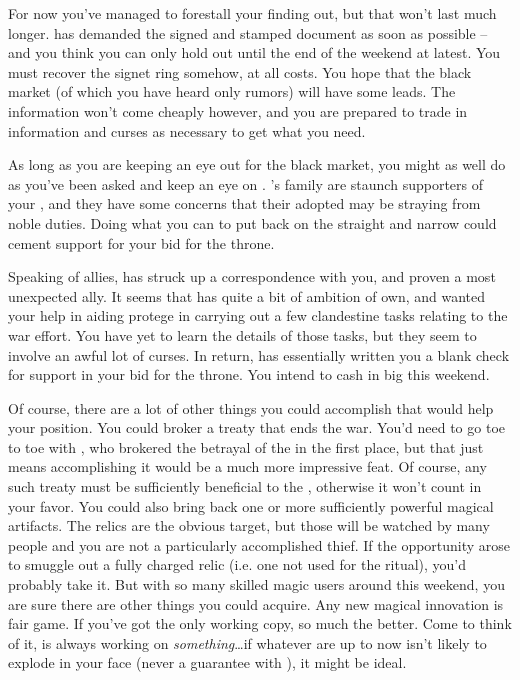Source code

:\documentclass[char]{GL2020}
\begin{document}
For now you’ve managed to forestall your \cQueen{\parent} finding out, but that won’t last much longer. \cQueen{\They} has demanded the signed and stamped document as soon as possible -- and you think you can only hold out until the end of the weekend at latest. You must recover the signet ring somehow, at all costs. You hope that the black market (of which you have heard only rumors) will have some leads. The information won’t come cheaply however, and you are prepared to trade in information and curses as necessary to get what you need.

As long as you are keeping an eye out for the black market, you might as well do as you’ve been asked and keep an eye on \cAdopted{}. \cAdopted{}’s family are staunch supporters of your \cQueen{\parent}, and they have some concerns that their adopted \cAdopted{\child} may be straying from \cAdopted{\their} noble duties. Doing what you can to put \cAdopted{\them} back on the straight and narrow could cement \cAdopted{\formal} support for your bid for the throne.

Speaking of allies, \cAntiChup{} has struck up a correspondence with you, and proven a most unexpected ally. It seems that \cAntiChup{} has quite a bit of ambition of \cAntiChup{\their} own, and wanted your help in aiding \cAntiChup{\their} protege in carrying out a few clandestine tasks relating to the war effort. You have yet to learn the details of those tasks, but they seem to involve an awful lot of curses. In return, \cAntiChup{} has essentially written you a blank check for support in your bid for the \pFarm{} throne. You intend to cash in big this weekend.

Of course, there are a lot of other things you could accomplish that would help your position. You could broker a treaty that ends the war. You’d need to go toe to toe with \cDiplomat{}, who brokered the betrayal of the \pShip{} in the first place, but that just means accomplishing it would be a much more impressive feat. Of course, any such treaty must be sufficiently beneficial to the \pFarm{}, otherwise it won’t count in your favor. You could also bring back one or more sufficiently powerful magical artifacts. The relics are the obvious target, but those will be watched by many people and you are not a particularly accomplished thief. If the opportunity arose to smuggle out a fully charged relic (i.e. one not used for the ritual), you’d probably take it. But with so many skilled magic users around this weekend, you are sure there are other things you could acquire. Any new magical innovation is fair game. If you’ve got the only working copy, so much the better. Come to think of it, \cCurse{} is always working on \emph{something}\ldots if whatever \cCurse{\they} are up to now isn’t likely to explode in your face (never a guarantee with \cCurse{}), it might be ideal.
\end{document}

**Your objective**
Print the data once more without any change, skipping each picture.

**Task answer**
Source code

:\documentclass[char]{GL2020}
\begin{document}
For now you’ve managed to forestall your \cQueen{\parent} finding out, but that won’t last much longer. \cQueen{\They} has demanded the signed and stamped document as soon as possible -- and you think you can only hold out until the end of the weekend at latest. You must recover the signet ring somehow, at all costs. You hope that the black market (of which you have heard only rumors) will have some leads. The information won’t come cheaply however, and you are prepared to trade in information and curses as necessary to get what you need.

As long as you are keeping an eye out for the black market, you might as well do as you’ve been asked and keep an eye on \cAdopted{}. \cAdopted{}’s family are staunch supporters of your \cQueen{\parent}, and they have some concerns that their adopted \cAdopted{\child} may be straying from \cAdopted{\their} noble duties. Doing what you can to put \cAdopted{\them} back on the straight and narrow could cement \cAdopted{\formal} support for your bid for the throne.

Speaking of allies, \cAntiChup{} has struck up a correspondence with you, and proven a most unexpected ally. It seems that \cAntiChup{} has quite a bit of ambition of \cAntiChup{\their} own, and wanted your help in aiding \cAntiChup{\their} protege in carrying out a few clandestine tasks relating to the war effort. You have yet to learn the details of those tasks, but they seem to involve an awful lot of curses. In return, \cAntiChup{} has essentially written you a blank check for support in your bid for the \pFarm{} throne. You intend to cash in big this weekend.

Of course, there are a lot of other things you could accomplish that would help your position. You could broker a treaty that ends the war. You’d need to go toe to toe with \cDiplomat{}, who brokered the betrayal of the \pShip{} in the first place, but that just means accomplishing it would be a much more impressive feat. Of course, any such treaty must be sufficiently beneficial to the \pFarm{}, otherwise it won’t count in your favor. You could also bring back one or more sufficiently powerful magical artifacts. The relics are the obvious target, but those will be watched by many people and you are not a particularly accomplished thief. If the opportunity arose to smuggle out a fully charged relic (i.e. one not used for the ritual), you’d probably take it. But with so many skilled magic users around this weekend, you are sure there are other things you could acquire. Any new magical innovation is fair game. If you’ve got the only working copy, so much the better. Come to think of it, \cCurse{} is always working on \emph{something}\ldots if whatever \cCurse{\they} are up to now isn’t likely to explode in your face (never a guarantee with \cCurse{}), it might be ideal.
\end{document}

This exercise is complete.